## TRY IT
When a line of the records contains "data", copy it.
*** Opening of RECORDS FOR THE TASK ***
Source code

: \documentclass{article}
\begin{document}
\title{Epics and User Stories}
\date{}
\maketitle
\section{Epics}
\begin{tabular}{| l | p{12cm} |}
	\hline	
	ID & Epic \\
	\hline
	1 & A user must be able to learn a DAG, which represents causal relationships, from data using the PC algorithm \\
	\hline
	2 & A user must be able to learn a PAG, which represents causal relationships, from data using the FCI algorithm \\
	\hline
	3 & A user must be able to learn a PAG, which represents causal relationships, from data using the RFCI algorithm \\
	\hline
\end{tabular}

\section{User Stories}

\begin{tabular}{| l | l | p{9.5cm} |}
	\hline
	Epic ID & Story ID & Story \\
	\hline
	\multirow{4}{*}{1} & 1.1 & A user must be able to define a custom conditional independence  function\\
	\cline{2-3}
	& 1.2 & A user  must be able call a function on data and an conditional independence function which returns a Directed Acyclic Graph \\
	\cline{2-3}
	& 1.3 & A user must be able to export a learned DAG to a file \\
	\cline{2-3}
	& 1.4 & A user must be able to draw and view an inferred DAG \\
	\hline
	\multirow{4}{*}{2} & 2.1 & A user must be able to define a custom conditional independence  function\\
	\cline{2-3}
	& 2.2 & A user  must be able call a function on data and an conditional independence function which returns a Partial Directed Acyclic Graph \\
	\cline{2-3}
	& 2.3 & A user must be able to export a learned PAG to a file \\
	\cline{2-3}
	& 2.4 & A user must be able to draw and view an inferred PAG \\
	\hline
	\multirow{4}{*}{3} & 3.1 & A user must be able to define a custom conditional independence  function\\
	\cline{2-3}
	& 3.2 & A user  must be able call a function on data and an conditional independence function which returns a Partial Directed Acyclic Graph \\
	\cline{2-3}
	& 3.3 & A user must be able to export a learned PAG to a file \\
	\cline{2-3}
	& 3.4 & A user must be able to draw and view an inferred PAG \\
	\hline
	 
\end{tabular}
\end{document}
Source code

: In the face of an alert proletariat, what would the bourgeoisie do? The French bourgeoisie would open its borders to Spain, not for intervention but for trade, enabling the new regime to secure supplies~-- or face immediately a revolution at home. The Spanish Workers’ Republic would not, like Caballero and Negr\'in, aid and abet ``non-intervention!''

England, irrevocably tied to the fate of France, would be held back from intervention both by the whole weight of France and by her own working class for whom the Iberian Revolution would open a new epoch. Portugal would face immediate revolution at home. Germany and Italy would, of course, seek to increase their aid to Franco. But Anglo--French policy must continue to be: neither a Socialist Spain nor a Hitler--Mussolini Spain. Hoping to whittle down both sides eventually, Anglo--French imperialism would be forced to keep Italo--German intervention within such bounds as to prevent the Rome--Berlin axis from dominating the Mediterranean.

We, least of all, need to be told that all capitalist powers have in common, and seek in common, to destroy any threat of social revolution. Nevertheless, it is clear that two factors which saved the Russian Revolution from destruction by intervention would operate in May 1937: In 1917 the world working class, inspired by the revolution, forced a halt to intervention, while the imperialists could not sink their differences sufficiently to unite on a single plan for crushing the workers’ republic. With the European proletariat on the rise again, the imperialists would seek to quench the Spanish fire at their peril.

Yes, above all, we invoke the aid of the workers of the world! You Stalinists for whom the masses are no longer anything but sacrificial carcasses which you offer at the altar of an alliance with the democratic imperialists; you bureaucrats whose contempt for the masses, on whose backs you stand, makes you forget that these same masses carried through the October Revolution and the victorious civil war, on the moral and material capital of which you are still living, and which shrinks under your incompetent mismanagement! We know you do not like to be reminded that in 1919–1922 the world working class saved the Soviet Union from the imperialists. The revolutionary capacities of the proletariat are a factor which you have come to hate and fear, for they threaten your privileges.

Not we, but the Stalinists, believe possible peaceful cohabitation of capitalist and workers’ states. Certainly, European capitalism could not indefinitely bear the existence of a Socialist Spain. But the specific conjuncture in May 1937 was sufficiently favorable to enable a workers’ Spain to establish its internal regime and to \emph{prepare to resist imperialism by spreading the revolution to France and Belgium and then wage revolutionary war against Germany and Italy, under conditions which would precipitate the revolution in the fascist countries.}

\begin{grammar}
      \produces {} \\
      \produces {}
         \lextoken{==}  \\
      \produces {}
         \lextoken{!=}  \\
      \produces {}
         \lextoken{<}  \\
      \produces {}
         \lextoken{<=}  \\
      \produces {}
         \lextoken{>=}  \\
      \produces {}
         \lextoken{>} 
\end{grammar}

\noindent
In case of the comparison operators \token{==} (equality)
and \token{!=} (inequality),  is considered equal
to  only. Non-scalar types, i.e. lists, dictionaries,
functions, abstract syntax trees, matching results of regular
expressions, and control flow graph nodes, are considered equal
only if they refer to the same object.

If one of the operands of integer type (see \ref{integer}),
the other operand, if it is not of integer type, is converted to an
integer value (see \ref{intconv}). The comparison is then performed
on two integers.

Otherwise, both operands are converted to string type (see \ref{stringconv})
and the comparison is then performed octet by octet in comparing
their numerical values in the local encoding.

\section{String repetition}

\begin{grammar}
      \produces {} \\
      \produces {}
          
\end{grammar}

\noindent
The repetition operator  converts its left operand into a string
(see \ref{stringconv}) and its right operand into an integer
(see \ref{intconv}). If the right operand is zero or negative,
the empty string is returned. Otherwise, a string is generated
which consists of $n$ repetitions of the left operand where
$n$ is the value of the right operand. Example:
*** Close of RECORDS FOR THE TASK ***
## SOLUTION
	1 & A user must be able to learn a DAG, which represents causal relationships, from data using the PC algorithm \\
	2 & A user must be able to learn a PAG, which represents causal relationships, from data using the FCI algorithm \\
	3 & A user must be able to learn a PAG, which represents causal relationships, from data using the RFCI algorithm \\
	& 1.2 & A user  must be able call a function on data and an conditional independence function which returns a Directed Acyclic Graph \\
	& 2.2 & A user  must be able call a function on data and an conditional independence function which returns a Partial Directed Acyclic Graph \\
	& 3.2 & A user  must be able call a function on data and an conditional independence function which returns a Partial Directed Acyclic Graph \\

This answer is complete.